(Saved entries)
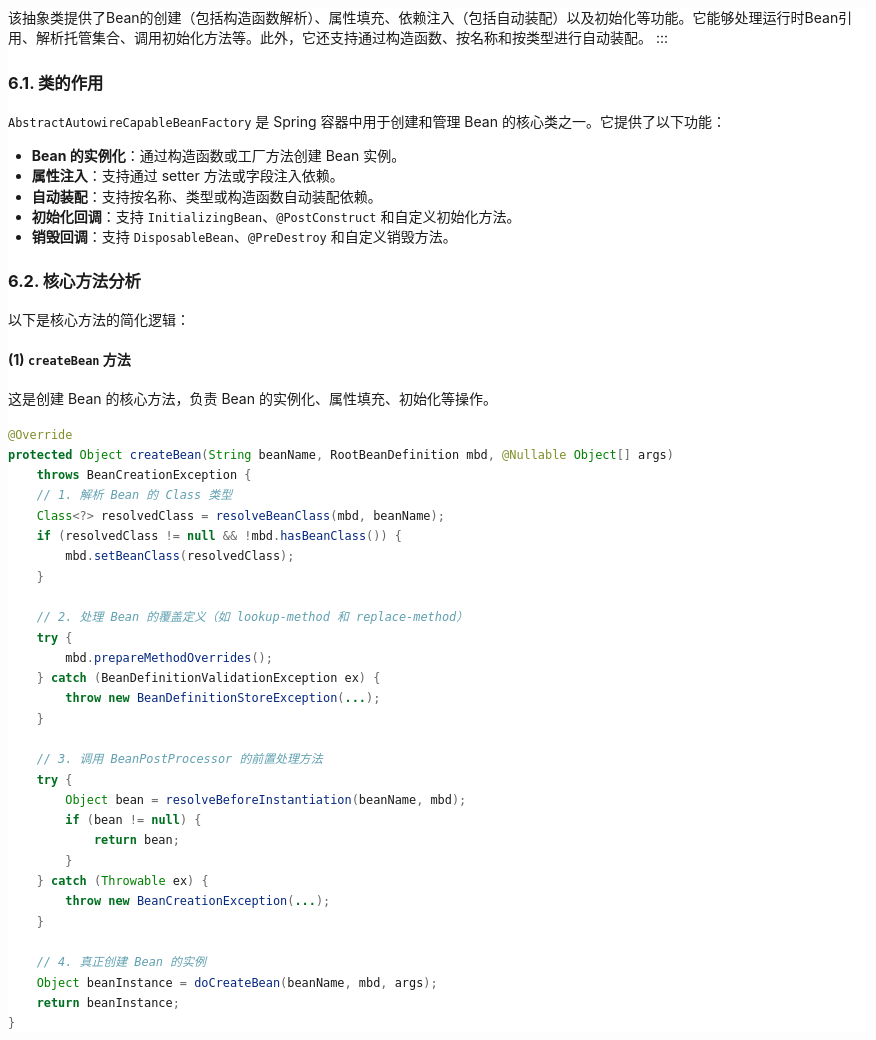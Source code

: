 该抽象类提供了Bean的创建（包括构造函数解析）、属性填充、依赖注入（包括自动装配）以及初始化等功能。它能够处理运行时Bean引用、解析托管集合、调用初始化方法等。此外，它还支持通过构造函数、按名称和按类型进行自动装配。
:::

### 6.1. 类的作用

`AbstractAutowireCapableBeanFactory` 是 Spring 容器中用于创建和管理 Bean 的核心类之一。它提供了以下功能：

- **Bean 的实例化**：通过构造函数或工厂方法创建 Bean 实例。
- **属性注入**：支持通过 setter 方法或字段注入依赖。
- **自动装配**：支持按名称、类型或构造函数自动装配依赖。
- **初始化回调**：支持 `InitializingBean`、`@PostConstruct` 和自定义初始化方法。
- **销毁回调**：支持 `DisposableBean`、`@PreDestroy` 和自定义销毁方法。

### 6.2. 核心方法分析

以下是核心方法的简化逻辑：

#### (1) `createBean` 方法

这是创建 Bean 的核心方法，负责 Bean 的实例化、属性填充、初始化等操作。

```java
@Override
protected Object createBean(String beanName, RootBeanDefinition mbd, @Nullable Object[] args)
    throws BeanCreationException {
    // 1. 解析 Bean 的 Class 类型
    Class<?> resolvedClass = resolveBeanClass(mbd, beanName);
    if (resolvedClass != null && !mbd.hasBeanClass()) {
        mbd.setBeanClass(resolvedClass);
    }

    // 2. 处理 Bean 的覆盖定义（如 lookup-method 和 replace-method）
    try {
        mbd.prepareMethodOverrides();
    } catch (BeanDefinitionValidationException ex) {
        throw new BeanDefinitionStoreException(...);
    }

    // 3. 调用 BeanPostProcessor 的前置处理方法
    try {
        Object bean = resolveBeforeInstantiation(beanName, mbd);
        if (bean != null) {
            return bean;
        }
    } catch (Throwable ex) {
        throw new BeanCreationException(...);
    }

    // 4. 真正创建 Bean 的实例
    Object beanInstance = doCreateBean(beanName, mbd, args);
    return beanInstance;
}
```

| PROBLEM TO SOLVE |
Reply with nothing but the number of lines in the entries above that hold the string "Object".

| PROBLEM SOLUTION |
3